Cairo -- Documents have surfaced in Egypt showing that the world's most wanted
Nazi war criminal, concentration camp doctor Aribert Heim,
died of intestinal cancer here on Aug. 10, 1992, Germany's
ZDF television and the New York Times reported Wednesday.
The report said Heim had converted to Islam and was living under the name Tarek
Hussein Farid.
ZDF said that in a joint effort with the newspaper, it
located a passport, application for a residence permit,
bank slips, personal letters and medical papers --
in all, more than 100 documents -- left by Heim in
a briefcase in the hotel room where he lived.
Egyptian dentist Tarek Abdelmoneim
Rifai said Heim was a patient of his father, also a dentist.
He said Wednesday that he had seen Heim only a few times,
20 years ago, but confirmed that he knew of his death.
"He died in 1992.
I didn't know that he was a doctor and that he is the
most wanted Nazi war criminal. I am surprised," he said in a telephone interview. "He introduced himself to my father as a German, and I know that he converted
to Islam and changed his name."
Heim, an Austrian doctor with Adolf Hitler's infamous
SS, evaded West German police in 1962 as they prepared
to prosecute him. He was nicknamed "Dr.
Death" for killing hundreds of Jewish prisoners at the Nazis' Mauthausen concentration
camp in Austria.
Heim is said to have removed
organs from victims without anesthetic.
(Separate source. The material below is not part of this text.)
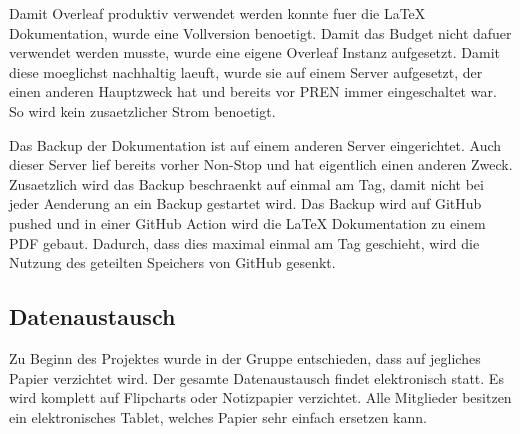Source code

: Damit Overleaf produktiv verwendet werden konnte fuer die LaTeX Dokumentation, wurde eine Vollversion benoetigt. Damit das Budget nicht dafuer verwendet werden musste, wurde eine eigene Overleaf Instanz aufgesetzt. Damit diese moeglichst nachhaltig laeuft, wurde sie auf einem Server aufgesetzt, der einen anderen Hauptzweck hat und bereits vor PREN immer eingeschaltet war. So wird kein zusaetzlicher Strom benoetigt.

Das Backup der Dokumentation ist auf einem anderen Server eingerichtet. Auch dieser Server lief bereits vorher Non-Stop und hat eigentlich einen anderen Zweck. Zusaetzlich wird das Backup beschraenkt auf einmal am Tag, damit nicht bei jeder Aenderung an ein Backup gestartet wird. Das Backup wird auf GitHub pushed und in einer GitHub Action wird die LaTeX Dokumentation zu einem PDF gebaut. Dadurch, dass dies maximal einmal am Tag geschieht, wird die Nutzung des geteilten Speichers von GitHub gesenkt.

\subsection{Datenaustausch}

Zu Beginn des Projektes wurde in der Gruppe entschieden, dass auf jegliches Papier verzichtet wird. Der gesamte Datenaustausch findet elektronisch statt. Es wird komplett auf Flipcharts oder Notizpapier verzichtet. Alle Mitglieder besitzen ein elektronisches Tablet, welches Papier sehr einfach ersetzen kann.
He kept the skull
of a man he decapitated as a paperweight. Witnesses told
investigators that he worked closely with SS pharmacist
Erich Wasicky on such gruesome experiments as injecting
various solutions into prisoners' hearts to see which
killed them the fastest.
ZDF quoted Heim's son Ruediger
Heim as confirming that Tarek Hussein Farid was his father's
assumed name and that the documents belonged to him.
Heim said he visited his father regularly in Cairo and
had taken care of him after an operation related to his
cancer in 1990.
The Simon Wiesenthal Center's
chief Nazi hunter, Efraim Zuroff, said he had not seen
the documents and that although it seemed there was "definitely a strong possibility" they pointed to Heim's death in Cairo in 1992, they needed to be examined by
experts.
However, if it turns out to
be true, he said, "the German police have a very important investigation on their hands in terms
of prosecuting people who helped Aribert Heim escape
justice."
Ruediger Heim refused to comment
to the Associated Press on the assertion that his father
had died in 1992.
ZDF reported that Aribert
Heim was buried in a cemetery for the poor in Cairo,
where graves are reused after several years, so "the chance of finding remains is unlikely."